What is the recommended collation for Microsoft SQL server?

Moving this to the forums instead of the CDM github

I came across a problem when loading the vocabularies (CONCEPT_SYNONYM):

Violation of UNIQUE KEY constraint 'uq_concept_synonym'. Cannot insert duplicate key in object 'omop.concept_synonym'. The duplicate key value is (9188, final report, 4180186)

After some searching the duplicate entries where:

9188	Final report	4180186
9188	final report	4180186

This lead me to the problem that my SQL server is Case Insensitive (collation = SQL_Latin1_General_CP1_CI_AS).
After changing to SQL_Latin1_General_CP1_CS_AS, this problem goes away.

In the book of OHDSI the only thing I found is:

Case Sensitivity in String Comparisons
Some DBMS platforms such as SQL Server always perform string comparisons in a case-insensitive way, while others such as PostgreSQL are always case sensitive.
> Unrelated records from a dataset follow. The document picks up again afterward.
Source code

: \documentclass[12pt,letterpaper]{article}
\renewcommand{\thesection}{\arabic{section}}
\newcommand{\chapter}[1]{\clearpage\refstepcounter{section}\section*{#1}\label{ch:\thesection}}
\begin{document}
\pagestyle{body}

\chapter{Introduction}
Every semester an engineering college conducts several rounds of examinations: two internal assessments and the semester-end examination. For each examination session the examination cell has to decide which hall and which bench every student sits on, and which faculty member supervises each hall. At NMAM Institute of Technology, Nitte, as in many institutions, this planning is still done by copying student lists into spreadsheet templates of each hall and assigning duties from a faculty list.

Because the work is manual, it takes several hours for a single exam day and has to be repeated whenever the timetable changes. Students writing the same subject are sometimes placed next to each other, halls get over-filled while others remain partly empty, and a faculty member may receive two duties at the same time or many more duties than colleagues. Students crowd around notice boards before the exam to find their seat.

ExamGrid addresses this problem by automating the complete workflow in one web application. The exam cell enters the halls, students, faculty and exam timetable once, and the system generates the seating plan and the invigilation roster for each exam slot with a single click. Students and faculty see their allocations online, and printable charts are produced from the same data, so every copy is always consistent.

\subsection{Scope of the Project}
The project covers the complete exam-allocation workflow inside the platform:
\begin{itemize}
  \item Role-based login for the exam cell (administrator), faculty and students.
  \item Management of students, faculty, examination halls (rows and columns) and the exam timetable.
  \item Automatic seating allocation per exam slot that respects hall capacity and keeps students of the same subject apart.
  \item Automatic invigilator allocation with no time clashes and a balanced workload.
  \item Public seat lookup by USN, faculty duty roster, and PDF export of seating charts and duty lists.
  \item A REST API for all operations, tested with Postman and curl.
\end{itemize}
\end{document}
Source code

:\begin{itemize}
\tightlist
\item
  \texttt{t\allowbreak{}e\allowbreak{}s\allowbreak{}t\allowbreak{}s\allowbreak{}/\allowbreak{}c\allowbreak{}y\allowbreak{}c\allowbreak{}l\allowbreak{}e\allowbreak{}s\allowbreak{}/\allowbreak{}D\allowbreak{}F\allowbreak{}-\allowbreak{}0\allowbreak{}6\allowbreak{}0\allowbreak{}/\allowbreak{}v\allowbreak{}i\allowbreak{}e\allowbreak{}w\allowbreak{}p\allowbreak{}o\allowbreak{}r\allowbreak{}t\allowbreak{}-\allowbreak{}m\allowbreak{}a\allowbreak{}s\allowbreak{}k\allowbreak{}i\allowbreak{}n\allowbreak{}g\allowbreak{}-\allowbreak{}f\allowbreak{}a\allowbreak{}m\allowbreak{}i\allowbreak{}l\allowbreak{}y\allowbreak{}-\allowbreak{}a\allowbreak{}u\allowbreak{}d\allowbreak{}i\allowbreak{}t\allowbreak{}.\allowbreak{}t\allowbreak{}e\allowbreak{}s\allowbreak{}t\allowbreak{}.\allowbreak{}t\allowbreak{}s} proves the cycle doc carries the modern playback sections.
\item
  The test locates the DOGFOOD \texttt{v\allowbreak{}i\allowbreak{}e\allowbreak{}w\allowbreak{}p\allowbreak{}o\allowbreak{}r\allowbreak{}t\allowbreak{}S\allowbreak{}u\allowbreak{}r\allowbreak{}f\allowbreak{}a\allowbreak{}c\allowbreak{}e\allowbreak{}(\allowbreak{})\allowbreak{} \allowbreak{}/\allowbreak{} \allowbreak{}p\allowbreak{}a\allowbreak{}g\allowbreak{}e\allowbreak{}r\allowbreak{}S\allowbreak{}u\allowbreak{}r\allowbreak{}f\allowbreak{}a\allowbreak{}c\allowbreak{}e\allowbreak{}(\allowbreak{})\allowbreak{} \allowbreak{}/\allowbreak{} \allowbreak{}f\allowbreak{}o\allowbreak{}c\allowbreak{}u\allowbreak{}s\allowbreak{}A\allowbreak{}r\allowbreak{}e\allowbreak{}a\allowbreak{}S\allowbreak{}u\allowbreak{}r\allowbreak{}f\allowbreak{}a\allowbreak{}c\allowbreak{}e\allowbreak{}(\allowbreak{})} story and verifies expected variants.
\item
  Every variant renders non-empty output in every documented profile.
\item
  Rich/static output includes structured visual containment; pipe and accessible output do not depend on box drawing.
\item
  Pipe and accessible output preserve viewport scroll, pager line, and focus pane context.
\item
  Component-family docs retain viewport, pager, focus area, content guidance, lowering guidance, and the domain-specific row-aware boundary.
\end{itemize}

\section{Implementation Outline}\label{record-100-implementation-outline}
It is therefore recommended to always assume case-sensitive comparisons, and to explicitly make comparisons case-insensitive when unsure about the case. For example, instead of (…)

Is there a recommended collation to use when setting up new CDM databases for our clients (when using SQL server)?

  • github user w0ut0
3 Likes

Sorry to resurface an old thread, but I’m curious if there was ever a decision here.

During ETL we noticed that there are duplicates in the Concept Synonym vocabulary table where the only difference was case sensitivity. Example: Concept ID: 948754 These could easily be eliminated on our end with a “SELECT DISTINCT…” or “GROUP BY…”, but wasn’t sure if eliminating the differently cased rows would cause issues in downstream analysis.